The organisations outlined their utter refusal of such lawsuits which “target the freedom of opinion and expression” in a joint statement released on Monday.
Saad was sentenced in absentia to a year in prison for purposeful contempt of the Islamic religion on Saturday. He was also appointed an EGP 500 bail and fined EGP 10,000 as temporary compensation for the civil prosecutors who filed the lawsuit against him.
The lawyer’s charges date back to July 2012, when a group of Islamist lawyers filed a report accusing him of insulting the Islamic religion during a discussion with them at the library of the Lawyers’ Syndicate in Assiut.
The organisations claimed in their statement that Saad’s accusations came as a result of a heated online discussion with him and the plaintiffs over the second round of the presidential elections.
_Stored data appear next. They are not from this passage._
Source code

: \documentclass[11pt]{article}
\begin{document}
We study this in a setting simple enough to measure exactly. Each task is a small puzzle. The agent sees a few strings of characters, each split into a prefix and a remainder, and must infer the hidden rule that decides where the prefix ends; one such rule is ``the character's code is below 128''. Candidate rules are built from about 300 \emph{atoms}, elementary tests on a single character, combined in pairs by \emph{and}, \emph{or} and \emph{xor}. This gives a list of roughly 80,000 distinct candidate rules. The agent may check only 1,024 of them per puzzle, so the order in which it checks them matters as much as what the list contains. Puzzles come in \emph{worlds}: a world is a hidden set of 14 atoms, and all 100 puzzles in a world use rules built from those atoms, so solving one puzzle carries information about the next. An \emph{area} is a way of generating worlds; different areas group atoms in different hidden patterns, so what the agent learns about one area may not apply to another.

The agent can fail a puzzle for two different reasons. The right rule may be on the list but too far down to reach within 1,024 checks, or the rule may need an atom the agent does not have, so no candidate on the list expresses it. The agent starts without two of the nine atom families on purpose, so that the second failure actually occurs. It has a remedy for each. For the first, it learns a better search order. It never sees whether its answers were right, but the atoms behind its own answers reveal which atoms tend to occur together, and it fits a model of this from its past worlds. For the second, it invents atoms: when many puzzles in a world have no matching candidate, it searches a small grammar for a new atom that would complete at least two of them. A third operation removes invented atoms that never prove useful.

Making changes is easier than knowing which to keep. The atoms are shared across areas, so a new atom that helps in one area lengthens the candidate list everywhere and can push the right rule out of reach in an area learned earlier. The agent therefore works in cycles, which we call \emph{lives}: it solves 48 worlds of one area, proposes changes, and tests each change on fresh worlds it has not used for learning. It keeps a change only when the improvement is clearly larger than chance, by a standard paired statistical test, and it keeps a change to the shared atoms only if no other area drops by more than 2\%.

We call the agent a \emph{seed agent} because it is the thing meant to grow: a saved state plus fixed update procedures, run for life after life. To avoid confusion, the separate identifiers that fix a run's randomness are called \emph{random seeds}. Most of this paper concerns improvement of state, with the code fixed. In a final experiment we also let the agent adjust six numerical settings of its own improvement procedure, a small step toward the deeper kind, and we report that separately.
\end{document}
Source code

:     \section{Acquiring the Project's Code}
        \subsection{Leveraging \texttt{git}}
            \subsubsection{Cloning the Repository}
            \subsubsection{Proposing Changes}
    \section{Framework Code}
They added that the investigations could not verify the accusations against Saad.
The rights groups condemned the investigative authorities’ pattern of referring citizens to trial for such accusations without solid evidence, adding that such behaviour makes the plaintiffs of such lawsuits more likely to attempt to silence those with different opinions.
The human rights organisations also voiced their concern about the growing number of “contempt of religion” lawsuits which Copts face.
“Such lawsuits have become a weapon of sectarian discrimination and oppression of religious minorities,” the statement read. “They are also used to suppress expressing one’s beliefs.”
The organisations held the Egyptian authorities responsible for such “violations” for ignoring the human rights organisations’ continuous demands to amend articles 98, 160 and 161 of the Penal Code which govern these type of crimes in a manner which directly antagonises the freedom of expressing one’s beliefs.
The joint statement was signed by 15 human rights organisations. They include: the Association for Freedom of Thought and Expression (AFTE), the Egyptian Initiative for Personal Rights (EIPR), El-Nadeem Centre for Rehabilitation of Torture Victims, the Hisham Mubarak Law Centre (HMLC), the Egyptian Centre for Economic and Social Rights (ECESR), and the Arab Network for Human Rights Information (ANHRI).
A report published by ANHRI in May ranked Egypt third among countries with the highest percentage of violations of freedom of expression in the Arab World in 2012. Accusations of blasphemy and insulting President Mohamed Morsi were deemed the most common violations of freedom of expression in Egypt, according to the report.